While Meredith McGee was growing up in Jackson, the second-generation writer says her family had a love for reading and the written arts. From her uncle, James Meredith, a writer and the first African American to integrate the University of Mississippi, to her mother, writer Hazel Meredith Coleman, who encouraged McGee to read, it was almost inevitable for her to have her own career in the written arts.
For the last 13 years, she has been the owner of typing and printing company Typing Solutions. There, she helps people create their final drafts of speeches, school essays and manuscripts, among other things. She says that one of the perks of the business is the access it gives her to constantly learning new things.
"I love to read. It was a part of our entertainment growing up," McGee says.
With only a handful of bookstores and libraries in town, McGee, 53, believes Jackson is a "book desert." The desire to garner more books here led her to launch a second business, local publishing company Meredith etc., in 2013. With only a small percentage of publishing companies in the country having an African American owner, McGee prides herself on being able to bring that entity to Jackson.

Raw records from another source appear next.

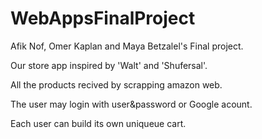 # WebAppsFinalProject

Afik Nof, Omer Kaplan and Maya Betzalel's Final project. 

Our store app inspired by 'Walt' and 'Shufersal'.

All the products recived by scrapping amazon web.

The user may login with user&password or Google acount.

Each user can build its own uniqueue cart.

"I want to help other people get into the marketplace," she says. "I had 16 rejection letters (while trying to publish a book), and there's a lot you have to do to a manuscript to get it ready for publishing."
Since opening Meredith etc., McGee has published 12 books, including some she has written herself. When she is not working to help others find their writing groove, she works as a contributing writer for the Jackson Advocate. Her work there led to inspiration for her most recent book, "Nashida: Visits the Smith Robertson Museum." While writing a story on the museum, McGee learned that many of the students from the public schools do not visit it. To McGee, the museum's importance is the positive history of local African American culture that it houses.
McGee believes intellectual development and understanding the history of the community through books, documentaries or film are the stepping stones to rebuilding Jackson. Through producing books, McGee says she is doing her part to ensure that people have access to that information.
McGee's family has three generations of writers in her family, the third of which includes her great niece, JaNiaya, who wrote "Saving the Manatees."